**Task details**
Nothing but the text of the records should come back; copy it exactly and leave the pictures out.

**Provided data**
· · ·

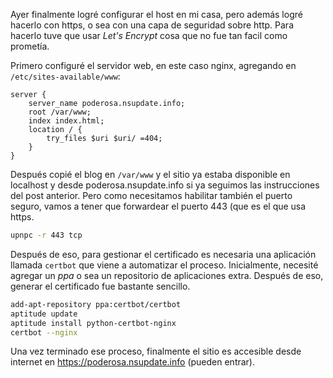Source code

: ---
---

Ayer finalmente logré configurar el host en mi casa, pero además logré hacerlo
con https, o sea con una capa de seguridad sobre http. Para hacerlo tuve que
usar _Let's Encrypt_ cosa que no fue tan facil como prometía.

Primero configuré el servidor web, en este caso nginx, agregando en `/etc/sites-available/www`:

```nginx
server {
	server_name poderosa.nsupdate.info;
	root /var/www;
	index index.html;
	location / {
		try_files $uri $uri/ =404;
	}
}
```

Después copié el blog en `/var/www` y el sitio ya estaba disponible en
localhost y desde poderosa.nsupdate.info si ya seguimos las instrucciones del
post anterior. Pero como necesitamos habilitar también el puerto seguro, vamos
a tener que forwardear el puerto 443 (que es el que usa https.

```sh
upnpc -r 443 tcp
```

Después de eso, para gestionar el certificado es necesaria una aplicación
llamada `certbot` que viene a automatizar el proceso. Inicialmente, necesité
agregar un _ppa_ o sea un repositorio de aplicaciones extra. Después de eso, generar el certificado fue bastante sencillo.

```bash
add-apt-repository ppa:certbot/certbot
aptitude update
aptitude install python-certbot-nginx 
certbot --nginx
```

Una vez terminado ese proceso, finalmente el sitio es accesible desde internet
en <a href="https://poderosa.nsupdate.info">https://poderosa.nsupdate.info</a> (pueden entrar).
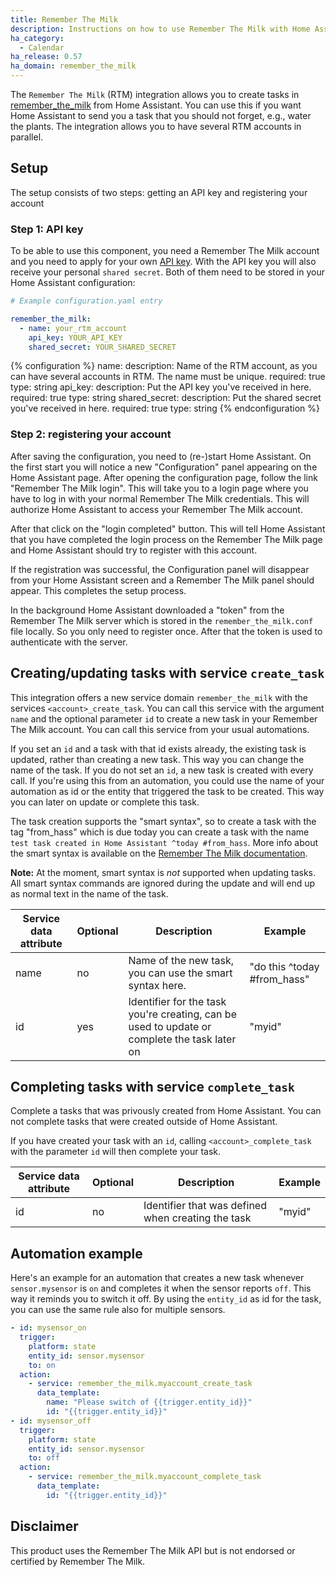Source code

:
 ```yaml
---
title: Remember The Milk
description: Instructions on how to use Remember The Milk with Home Assistant.
ha_category:
  - Calendar
ha_release: 0.57
ha_domain: remember_the_milk
---
```


The `Remember The Milk` (RTM) integration allows you to create tasks in [remember_the_milk](https://www.rememberthemilk.com) from Home Assistant. You can use this if you want Home Assistant to send you a task that you should not forget, e.g., water the plants. The integration allows you to have several RTM accounts in parallel.

## Setup

The setup consists of two steps: getting an API key and registering your account

### Step 1: API key

To be able to use this component, you need a Remember The Milk account and you need to apply for your own [API key](https://www.rememberthemilk.com/services/api/keys.rtm). With the API key you will also receive your personal `shared secret`. Both of them need to be stored in your Home Assistant configuration:

```yaml
# Example configuration.yaml entry

remember_the_milk:
  - name: your_rtm_account
    api_key: YOUR_API_KEY
    shared_secret: YOUR_SHARED_SECRET

```

{% configuration %}
  name:
    description: Name of the RTM account, as you can have several accounts in RTM. The name must be unique.
    required: true
    type: string
  api_key:
    description: Put the API key you've received in here.
    required: true
    type: string
  shared_secret:
    description: Put the shared secret you've received in here.
    required: true
    type: string
{% endconfiguration %}

### Step 2: registering your account

After saving the configuration, you need to (re-)start Home Assistant. On the first start you will notice a new "Configuration" panel appearing on the Home Assistant page. After opening the configuration page, follow the link "Remember The Milk login". This will take you to a login page where you have to log in with your normal Remember The Milk credentials. This will authorize Home Assistant to access your Remember The Milk account.

After that click on the "login completed" button. This will tell Home Assistant that you have completed the login process on the Remember The Milk page and Home Assistant should try to register with this account.

If the registration was successful, the Configuration panel will disappear from your Home Assistant screen and a Remember The Milk panel should appear. This completes the setup process.

In the background Home Assistant downloaded a "token" from the Remember The Milk server which is stored in the `remember_the_milk.conf` file locally. So you only need to register once. After that the token is used to authenticate with the server.

## Creating/updating tasks with service ```create_task```

This integration offers a new service domain ```remember_the_milk``` with the services ```<account>_create_task```. You can call this service with the argument ```name``` and the optional parameter ```id``` to create a new task in your Remember The Milk account. You can call this service from your usual automations.

If you set an ```id``` and a task with that id exists already, the existing task is updated, rather than creating a new task. This way you can change the name of the task. If you do not set an ```id```, a new task is created with every call. If you're using this from an automation, you could use the name of your automation as id or the entity that triggered the task to be created. This way you can later on update or complete this task.

The task creation supports the "smart syntax", so to create a task with the tag "from_hass" which is due today you can create a task with the name ```test task created in Home Assistant ^today #from_hass```. More info about the smart syntax is available on the [Remember The Milk documentation](https://www.rememberthemilk.com/help/answer/basics-smartadd-howdoiuse).

**Note:**
At the moment, smart syntax is *not* supported when updating tasks. All smart syntax commands are ignored during the update and will end up as normal text in the name of the task.

|Service data attribute | Optional | Description | Example |
|-----------------------|----------|-------------|---------|
| name | no  | Name of the new task, you can use the smart syntax here. | "do this ^today #from_hass" |
| id   | yes | Identifier for the task you're creating, can be used to update or complete the task later on | "myid" |

## Completing tasks with service  ```complete_task```

Complete a tasks that was privously created from Home Assistant. You can not complete tasks that were created outside of Home Assistant.

If you have created your task with an ```id```, calling ```<account>_complete_task``` with the parameter ```id``` will then complete your task.

|Service data attribute | Optional | Description | Example |
|-----------------------|----------|-------------|---------|
| id | no | Identifier that was defined when creating the task | "myid" |

## Automation example

Here's an example for an automation that creates a new task whenever ```sensor.mysensor``` is ```on``` and completes it when the sensor reports ```off```. This way it reminds you to switch it off. By using the ```entity_id``` as id for the task, you can use the same rule also for multiple sensors.

```yaml
- id: mysensor_on
  trigger:
    platform: state
    entity_id: sensor.mysensor
    to: on
  action:
    - service: remember_the_milk.myaccount_create_task
      data_template:
        name: "Please switch of {{trigger.entity_id}}"
        id: "{{trigger.entity_id}}"
- id: mysensor_off
  trigger:
    platform: state
    entity_id: sensor.mysensor
    to: off
  action:
    - service: remember_the_milk.myaccount_complete_task
      data_template:
        id: "{{trigger.entity_id}}"

```

## Disclaimer

This product uses the Remember The Milk API but is not endorsed or certified by Remember The Milk.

· · ·

**Exercise result**
Source code

: ---
---

Ayer finalmente logré configurar el host en mi casa, pero además logré hacerlo
con https, o sea con una capa de seguridad sobre http. Para hacerlo tuve que
usar _Let's Encrypt_ cosa que no fue tan facil como prometía.

Primero configuré el servidor web, en este caso nginx, agregando en `/etc/sites-available/www`:

```nginx
server {
	server_name poderosa.nsupdate.info;
	root /var/www;
	index index.html;
	location / {
		try_files $uri $uri/ =404;
	}
}
```

Después copié el blog en `/var/www` y el sitio ya estaba disponible en
localhost y desde poderosa.nsupdate.info si ya seguimos las instrucciones del
post anterior. Pero como necesitamos habilitar también el puerto seguro, vamos
a tener que forwardear el puerto 443 (que es el que usa https.

```sh
upnpc -r 443 tcp
```

Después de eso, para gestionar el certificado es necesaria una aplicación
llamada `certbot` que viene a automatizar el proceso. Inicialmente, necesité
agregar un _ppa_ o sea un repositorio de aplicaciones extra. Después de eso, generar el certificado fue bastante sencillo.

```bash
add-apt-repository ppa:certbot/certbot
aptitude update
aptitude install python-certbot-nginx 
certbot --nginx
```

Una vez terminado ese proceso, finalmente el sitio es accesible desde internet
en <a href="https://poderosa.nsupdate.info">https://poderosa.nsupdate.info</a> (pueden entrar).
Source code

:
 ```yaml
---
title: Remember The Milk
description: Instructions on how to use Remember The Milk with Home Assistant.
ha_category:
  - Calendar
ha_release: 0.57
ha_domain: remember_the_milk
---
```


The `Remember The Milk` (RTM) integration allows you to create tasks in [remember_the_milk](https://www.rememberthemilk.com) from Home Assistant. You can use this if you want Home Assistant to send you a task that you should not forget, e.g., water the plants. The integration allows you to have several RTM accounts in parallel.

## Setup

The setup consists of two steps: getting an API key and registering your account

### Step 1: API key

To be able to use this component, you need a Remember The Milk account and you need to apply for your own [API key](https://www.rememberthemilk.com/services/api/keys.rtm). With the API key you will also receive your personal `shared secret`. Both of them need to be stored in your Home Assistant configuration:

```yaml
# Example configuration.yaml entry

remember_the_milk:
  - name: your_rtm_account
    api_key: YOUR_API_KEY
    shared_secret: YOUR_SHARED_SECRET

```

{% configuration %}
  name:
    description: Name of the RTM account, as you can have several accounts in RTM. The name must be unique.
    required: true
    type: string
  api_key:
    description: Put the API key you've received in here.
    required: true
    type: string
  shared_secret:
    description: Put the shared secret you've received in here.
    required: true
    type: string
{% endconfiguration %}

### Step 2: registering your account

After saving the configuration, you need to (re-)start Home Assistant. On the first start you will notice a new "Configuration" panel appearing on the Home Assistant page. After opening the configuration page, follow the link "Remember The Milk login". This will take you to a login page where you have to log in with your normal Remember The Milk credentials. This will authorize Home Assistant to access your Remember The Milk account.

After that click on the "login completed" button. This will tell Home Assistant that you have completed the login process on the Remember The Milk page and Home Assistant should try to register with this account.

If the registration was successful, the Configuration panel will disappear from your Home Assistant screen and a Remember The Milk panel should appear. This completes the setup process.

In the background Home Assistant downloaded a "token" from the Remember The Milk server which is stored in the `remember_the_milk.conf` file locally. So you only need to register once. After that the token is used to authenticate with the server.

## Creating/updating tasks with service ```create_task```

This integration offers a new service domain ```remember_the_milk``` with the services ```<account>_create_task```. You can call this service with the argument ```name``` and the optional parameter ```id``` to create a new task in your Remember The Milk account. You can call this service from your usual automations.

If you set an ```id``` and a task with that id exists already, the existing task is updated, rather than creating a new task. This way you can change the name of the task. If you do not set an ```id```, a new task is created with every call. If you're using this from an automation, you could use the name of your automation as id or the entity that triggered the task to be created. This way you can later on update or complete this task.

The task creation supports the "smart syntax", so to create a task with the tag "from_hass" which is due today you can create a task with the name ```test task created in Home Assistant ^today #from_hass```. More info about the smart syntax is available on the [Remember The Milk documentation](https://www.rememberthemilk.com/help/answer/basics-smartadd-howdoiuse).

**Note:**
At the moment, smart syntax is *not* supported when updating tasks. All smart syntax commands are ignored during the update and will end up as normal text in the name of the task.

|Service data attribute | Optional | Description | Example |
|-----------------------|----------|-------------|---------|
| name | no  | Name of the new task, you can use the smart syntax here. | "do this ^today #from_hass" |
| id   | yes | Identifier for the task you're creating, can be used to update or complete the task later on | "myid" |

## Completing tasks with service  ```complete_task```

Complete a tasks that was privously created from Home Assistant. You can not complete tasks that were created outside of Home Assistant.

If you have created your task with an ```id```, calling ```<account>_complete_task``` with the parameter ```id``` will then complete your task.

|Service data attribute | Optional | Description | Example |
|-----------------------|----------|-------------|---------|
| id | no | Identifier that was defined when creating the task | "myid" |

## Automation example

Here's an example for an automation that creates a new task whenever ```sensor.mysensor``` is ```on``` and completes it when the sensor reports ```off```. This way it reminds you to switch it off. By using the ```entity_id``` as id for the task, you can use the same rule also for multiple sensors.

```yaml
- id: mysensor_on
  trigger:
    platform: state
    entity_id: sensor.mysensor
    to: on
  action:
    - service: remember_the_milk.myaccount_create_task
      data_template:
        name: "Please switch of {{trigger.entity_id}}"
        id: "{{trigger.entity_id}}"
- id: mysensor_off
  trigger:
    platform: state
    entity_id: sensor.mysensor
    to: off
  action:
    - service: remember_the_milk.myaccount_complete_task
      data_template:
        id: "{{trigger.entity_id}}"

```

## Disclaimer

This product uses the Remember The Milk API but is not endorsed or certified by Remember The Milk.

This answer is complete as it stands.